Dominique-Claire Testart-Mallemanche à la sortie du tribunal de Nice, en 2013. / VALERY HACHE / AFP

Le jugement, initialement rendu en 2016, était exceptionnel par sa sévérité. Il a été confirmé mercredi 22 novembre par la cour d’appel d’Aix-en-Provence, qui a décidé de condamner en appel une ancienne sous-préfète de Grasse (Alpes-Maritimes) à trois ans de prison ferme et 20 000 euros d’amende pour corruption.

La cour d’appel a ainsi confirmé la condamnation prononcée le 8 décembre 2016 par le tribunal correctionnel de Nice contre Dominique-Claire Testart-Mallemanche, nommée préfète de la Creuse en 2013. Le tribunal avait alors estimé que l’infraction, commise entre 2011 et 2013 était d’une « extrême gravité », les fonctions de Mme Testart-Mallemanche requérant « une probité sans faille ».

Mme Testart-Mallemanche, 60 ans, s’est également vue définitivement interdire tout emploi ou fonction publique. Elle était absente à l’énoncé de la décision, mais son avocat a annoncé un pourvoi en cassation, ce qui lui évite l’incarcération dans l’immédiat.

« Les faits apparaissent d’autant plus graves qu’ils mettent en péril l’image même de l’Etat, au travers de l’un de ses corps les plus éminents, le corps préfectoral », ont écrit les juges dans leur arrêt, que l’Agence France-Presse a consulté.
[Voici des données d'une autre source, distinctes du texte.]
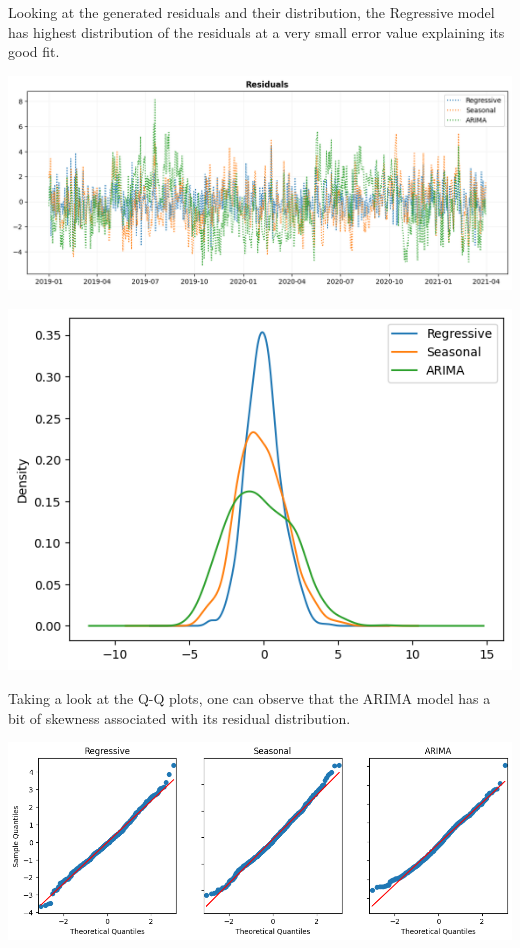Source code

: \documentclass[a4paper,12pt]{article}
\begin{document}
Looking at the generated residuals and their distribution, the Regressive model has highest distribution of the residuals at a very small error value explaining its good fit.

\begin{center}
\includegraphics[width=1.00\textwidth]{./images/tiru/dailyResid.png}
\end{center}

\begin{center}
\includegraphics[width=0.8\linewidth]{./images/tiru/dailyDist.png}
\end{center}

Taking a look at the Q-Q plots, one can observe that the ARIMA model has a bit of skewness associated with its residual distribution.

\begin{center}
\includegraphics[width=0.8\linewidth]{./images/tiru/dailyQQ.png}
\end{center}
\end{document}
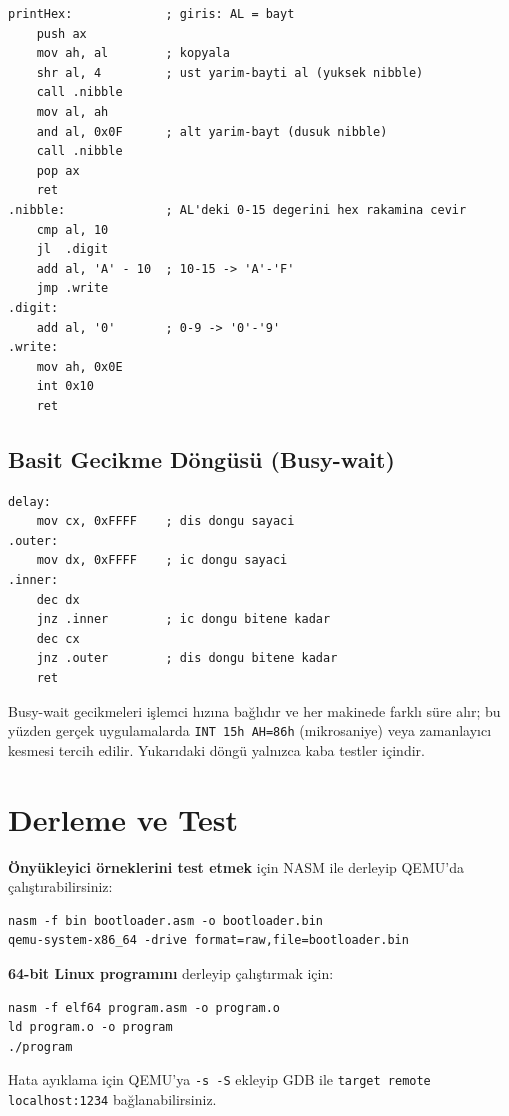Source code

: \documentclass[11pt,a4paper]{article}
\newcommand{\kod}[1]{\texttt{\color{koyuGri}#1}}
\begin{document}
\begin{ornekkutu}
\begin{lstlisting}
printHex:             ; giris: AL = bayt
    push ax
    mov ah, al        ; kopyala
    shr al, 4         ; ust yarim-bayti al (yuksek nibble)
    call .nibble
    mov al, ah
    and al, 0x0F      ; alt yarim-bayt (dusuk nibble)
    call .nibble
    pop ax
    ret
.nibble:              ; AL'deki 0-15 degerini hex rakamina cevir
    cmp al, 10
    jl  .digit
    add al, 'A' - 10  ; 10-15 -> 'A'-'F'
    jmp .write
.digit:
    add al, '0'       ; 0-9 -> '0'-'9'
.write:
    mov ah, 0x0E
    int 0x10
    ret
\end{lstlisting}
\end{ornekkutu}

\subsection{Basit Gecikme Döngüsü (Busy-wait)}

\begin{ornekkutu}
\begin{lstlisting}
delay:
    mov cx, 0xFFFF    ; dis dongu sayaci
.outer:
    mov dx, 0xFFFF    ; ic dongu sayaci
.inner:
    dec dx
    jnz .inner        ; ic dongu bitene kadar
    dec cx
    jnz .outer        ; dis dongu bitene kadar
    ret
\end{lstlisting}
\end{ornekkutu}

\begin{uyarikutu}
Busy-wait gecikmeleri işlemci hızına bağlıdır ve her makinede farklı süre
alır; bu yüzden gerçek uygulamalarda \kod{INT 15h AH=86h} (mikrosaniye) veya
zamanlayıcı kesmesi tercih edilir. Yukarıdaki döngü yalnızca kaba testler
içindir.
\end{uyarikutu}

\section{Derleme ve Test}

\begin{ipucukutu}
\textbf{Önyükleyici örneklerini test etmek} için NASM ile derleyip QEMU'da
çalıştırabilirsiniz:
\begin{lstlisting}[numbers=none]
nasm -f bin bootloader.asm -o bootloader.bin
qemu-system-x86_64 -drive format=raw,file=bootloader.bin
\end{lstlisting}
\textbf{64-bit Linux programını} derleyip çalıştırmak için:
\begin{lstlisting}[numbers=none]
nasm -f elf64 program.asm -o program.o
ld program.o -o program
./program
\end{lstlisting}
Hata ayıklama için QEMU'ya \kod{-s -S} ekleyip GDB ile \kod{target remote
localhost:1234} bağlanabilirsiniz.
\end{ipucukutu}
\end{document}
Ils ont notamment estimé que la « protection de la société, la restauration de l’équilibre social imposent de sanctionner Dominique Claire Testart-Mallemanche de peines significatives ».

« Pacte de corruption »

Pour les juges, la sous-préfète et son mari, Jean-Jacques Mallemanche, avaient passé un pacte de corruption avec Marcel Gélabert – décédé le 1er mars 2017 –, propriétaire d’un hôtel-restaurant de grand luxe, à La Colle-sur-Loup (Alpes-Maritimes), le Mas d’Artigny, aujourd’hui fermé.

Mme Testart-Mallemanche était intervenue pour accélérer la création d’une piste « défense de la forêt contre les incendies », ce qui avait pour conséquence indirecte de donner des droits à construire supplémentaires à M. Gélabert, l’un de ses amis. Celui-ci comptait ainsi revendre le Mas d’Artigny avec une plus-value de plusieurs millions d’euros.
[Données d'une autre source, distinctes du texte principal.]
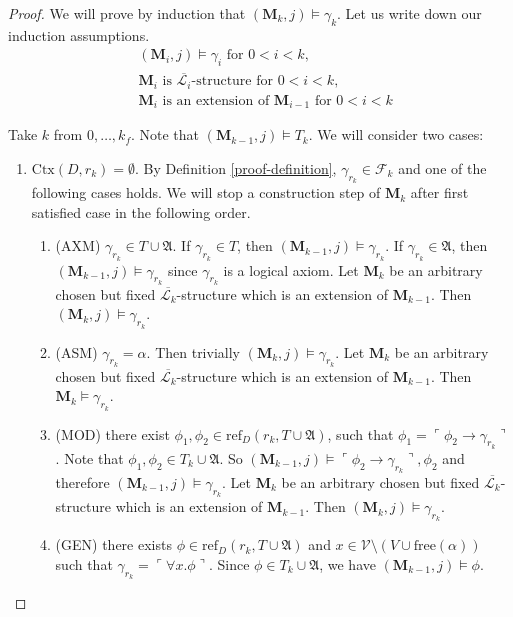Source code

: \documentclass[10pt]{article}
\theoremstyle{plain}
\newcommand{\free}{\text{free}}
\newcommand{\F}{\mathcal{F}}
\newcommand{\context}{\text{Ctx}}
\renewcommand{\L}{\mathscr{L}}
\newcommand{\V}{\mathscr{V}}
\newcommand{\M}{\mathbf{M}}
\newcommand{\refset}{\text{ref}}
\begin{document}
\begin{proof}
We will prove by induction that $(\M_k,j)\models \gamma_{k}$.  
Let us write down our induction assumptions.
\begin{align}
\label{induction-a-1}
&(\M_i,j)\models \gamma_{i} \text{ for } 0 < i < k, \\
\label{induction-a-2}
&\M_i \text{ is } \overline{\L_i}\text{-structure} \text{ for } 0 < i < k, \\
\label{induction-a-3}
&\M_i \text{ is an extension of } \M_{i-1} \text{ for } 0 < i < k
\end{align}

Take $k$ from $0, \dots, k_f$. Note that $(\M_{k-1}, j)\models T_k$. We will consider two cases:
\begin{enumerate}
\item $\context(D, r_k) = \emptyset$. By Definition \ref{proof-definition}, $\gamma_{r_k}\in \F_k$ and one of the following cases holds. We will stop a construction step of $\M_k$ after first satisfied case in the following order.

\begin{enumerate}
\item (AXM) $\gamma_{r_k}\in T \cup \mathfrak{A}$. If $\gamma_{r_k}\in T$, then $(\M_{k-1}, j)\models\gamma_{r_k}$. If $\gamma_{r_k}\in \mathfrak{A}$, then $(\M_{k-1}, j)\models\gamma_{r_k}$ since $\gamma_{r_k}$ is a logical axiom. Let $\M_k$ be an arbitrary chosen but fixed $\overline{\L_k}$-structure which is an extension of $\M_{k-1}$. Then $(\M_k, j)\models\gamma_{r_k}$.

\item (ASM) $\gamma_{r_k} = \alpha$. Then trivially $(\M_k,j)\models \gamma_{r_k}$. Let $\M_k$ be an arbitrary chosen but fixed $\overline{\L_k}$-structure which is an extension of $\M_{k-1}$. Then
$\M_k\models \gamma_{r_k}$.


\item (MOD) there exist $\phi_1, \phi_2 \in \refset_D({r_k}, T\cup \mathfrak{A})$, such that
$\phi_1 = \ulcorner \phi_2 \to \gamma_{r_k} \urcorner$.
Note that $\phi_1, \phi_2\in T_k \cup \mathfrak{A}$.
So $(\M_{k-1}, j)\models \ulcorner \phi_2 \to \gamma_{r_k} \urcorner, \phi_2$ and therefore $(\M_{k-1},j)\models \gamma_{r_k}$. Let $\M_k$ be an arbitrary chosen but fixed $\overline{\L_k}$-structure which is an extension of $\M_{k-1}$. Then $(\M_k,j)\models \gamma_{r_k}$. 
\item \label{gen} (GEN) there exists $\phi\in\refset_D({r_k}, T\cup \mathfrak{A})$ and $x\in \V\setminus (V\cup \free(\alpha))$ such that
$\gamma_{r_k} = \ulcorner \forall x. \phi \urcorner$. Since $\phi\in T_k\cup\mathfrak{A}$, 
we have $(\M_{k-1}, j)\models \phi$.


\end{enumerate}
\end{enumerate}
\end{proof}
\end{document}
Une commission de 200 000 euros devait être versée, via une société londonienne, à Jean-Jacques Mallemanche qui se présentait comme un intermédiaire dans la vente. La cour d’appel a aggravé la peine de celui-ci, le condamnant à dix-huit mois de prison qui seront purgés sous bracelet électronique, à 5 000 euros d’amende et à une interdiction de gérer une entreprise.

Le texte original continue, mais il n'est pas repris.